September 19, 2018
New Jersey courts and litigants have spent the past month or so facing new arguments in battles over admission of scientific expert testimony, since the Supreme Court handed down a decision entitled In re Accutane Litig., 2018 N.J. LEXIS 988 (Aug. 1, 2018). In this decision, the New Jersey Supreme Court expressly adopted and distilled Daubert factors for the admission of scientific expert testimony. However, this decision does not make New Jersey a Daubert jurisdiction, with the Court stating outright that “[l]ike several other states, we find the [Daubert] factors useful, but hesitate to embrace the full body of case law as applied by state and federal courts.” The Court did, however, expressly adopt and distill the use of Daubert factors in evaluating the admissibility of expert testimony. This will require litigants to meet a higher threshold when offering the testimony of a proffered expert, but is still likely to remain less burdensome than federal law.
Rather than overturning the existing standards for admission of expert testimony, handed down in Landrigan v. Celotex Corp and Rubanick v. Witco Chemical Corp., the Court’s decision in In Re Accutane Litig. purports merely to refine the same standard. The Court set forth four Daubert factors that lower courts will have to consider, but also noted that these factors are “not dispositive or exhaustive,” implying that courts can consider other factors. Nevertheless, those factors are:
1) Whether the scientific theory can be, or at any time has been, tested;
2) Whether the scientific theory has been subjected to peer review and publication, noting that publication is one form of peer review but is not a “sine qua non”;
3) Whether there is any known or potential rate of error and whether there exist any standards for maintaining or controlling the technique’s operation; and
4) Whether there does exist a general acceptance in the scientific community about the scientific theory.
The Court’s decision dealt with a multi-county litigation arising from gastrointestinal injuries – particularly, Crohn’s disease – allegedly sustained from use of a pharmaceutical product, Accutane. At issue were dueling experts, with the defense experts relying on recently-published epidemiological studies which disputed any causal link between Accutane and Crohn’s disease. Plaintiff’s experts disputed the epidemiology studies, relying on their expert’s opinions as to the “biological plausibility” of a general causal link between Crohn’s disease and Accutane, case reports pertaining to individual patients, MedWatch reports correlating use of Accutane and the development of Crohn’s disease, and animal studies demonstrating a temporal relationship between the administration of Accutane and development of gastrointestinal distress in dogs. Plaintiff’s statistical expert disputed the epidemiological studies.
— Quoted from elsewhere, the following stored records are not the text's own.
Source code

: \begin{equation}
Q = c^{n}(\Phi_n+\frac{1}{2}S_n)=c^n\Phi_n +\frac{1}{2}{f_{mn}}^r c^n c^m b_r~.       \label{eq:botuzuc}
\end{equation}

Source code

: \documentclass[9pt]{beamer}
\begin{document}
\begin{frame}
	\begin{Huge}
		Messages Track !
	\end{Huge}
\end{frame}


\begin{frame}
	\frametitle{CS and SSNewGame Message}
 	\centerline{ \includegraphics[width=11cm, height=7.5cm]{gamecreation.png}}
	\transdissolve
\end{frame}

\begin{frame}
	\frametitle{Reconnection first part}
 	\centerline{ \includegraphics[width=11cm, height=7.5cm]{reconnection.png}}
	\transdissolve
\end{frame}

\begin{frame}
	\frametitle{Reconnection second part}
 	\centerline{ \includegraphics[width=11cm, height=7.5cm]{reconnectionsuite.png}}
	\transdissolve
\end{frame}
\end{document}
Ultimately, the Court found that the epidemiological studies were reliable, and held that the role of trial courts was to “distinguish scientifically sound reasoning from that of the self-validating expert, who uses scientific terminology to present unsubstantiated personal beliefs.” In requiring courts to enforce this role, the Supreme Court determined that application of the Daubert factors would be helpful. Reliance upon these factors may offer litigants a means of excluding more “novel,” or unfounded, scientific theories from being presented to a jury.
Given the fact that New Jersey’s courts will not be relying upon the body of Daubert case law developed in federal courts and in other state courts, trial courts and appellate courts are likely to be confronted with the task of clarifying application of these factors in the coming years. Nevertheless, corporate defendants have a valuable new argument, and new standards, in fighting to keep unreliable science out of courtrooms.